* **WORK REQUEST**: Using the listing below, print exactly everything from the line with "2. User Authentication: Secure" down to the line with "assign vroom = vr", both included, and nothing more.
☆ ☆ ☆ ☆ ☆
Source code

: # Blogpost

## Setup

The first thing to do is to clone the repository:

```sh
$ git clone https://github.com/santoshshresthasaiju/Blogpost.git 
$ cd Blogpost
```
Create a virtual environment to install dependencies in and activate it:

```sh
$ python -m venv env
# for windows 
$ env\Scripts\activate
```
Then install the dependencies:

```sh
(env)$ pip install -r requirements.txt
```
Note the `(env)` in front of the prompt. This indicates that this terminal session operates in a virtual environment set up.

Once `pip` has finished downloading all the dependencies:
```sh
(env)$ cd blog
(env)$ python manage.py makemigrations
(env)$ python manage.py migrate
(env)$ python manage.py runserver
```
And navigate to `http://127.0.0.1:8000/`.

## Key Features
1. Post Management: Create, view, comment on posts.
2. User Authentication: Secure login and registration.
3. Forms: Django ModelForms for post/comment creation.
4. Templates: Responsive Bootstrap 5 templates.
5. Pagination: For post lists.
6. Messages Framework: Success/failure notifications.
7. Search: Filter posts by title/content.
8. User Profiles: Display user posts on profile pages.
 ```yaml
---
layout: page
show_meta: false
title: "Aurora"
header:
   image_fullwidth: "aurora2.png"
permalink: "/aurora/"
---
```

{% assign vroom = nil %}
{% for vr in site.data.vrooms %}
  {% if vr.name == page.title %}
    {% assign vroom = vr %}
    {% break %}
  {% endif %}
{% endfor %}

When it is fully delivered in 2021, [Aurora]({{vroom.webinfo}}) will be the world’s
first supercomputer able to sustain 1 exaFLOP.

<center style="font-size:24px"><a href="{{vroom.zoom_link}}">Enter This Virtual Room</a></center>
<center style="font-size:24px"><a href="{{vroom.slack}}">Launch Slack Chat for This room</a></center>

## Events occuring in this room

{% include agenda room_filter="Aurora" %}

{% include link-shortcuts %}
☆ ☆ ☆ ☆ ☆
* **RESULT**:
2. User Authentication: Secure login and registration.
3. Forms: Django ModelForms for post/comment creation.
4. Templates: Responsive Bootstrap 5 templates.
5. Pagination: For post lists.
6. Messages Framework: Success/failure notifications.
7. Search: Filter posts by title/content.
8. User Profiles: Display user posts on profile pages.
 ```yaml
---
layout: page
show_meta: false
title: "Aurora"
header:
   image_fullwidth: "aurora2.png"
permalink: "/aurora/"
---
```

{% assign vroom = nil %}
{% for vr in site.data.vrooms %}
  {% if vr.name == page.title %}
    {% assign vroom = vr %}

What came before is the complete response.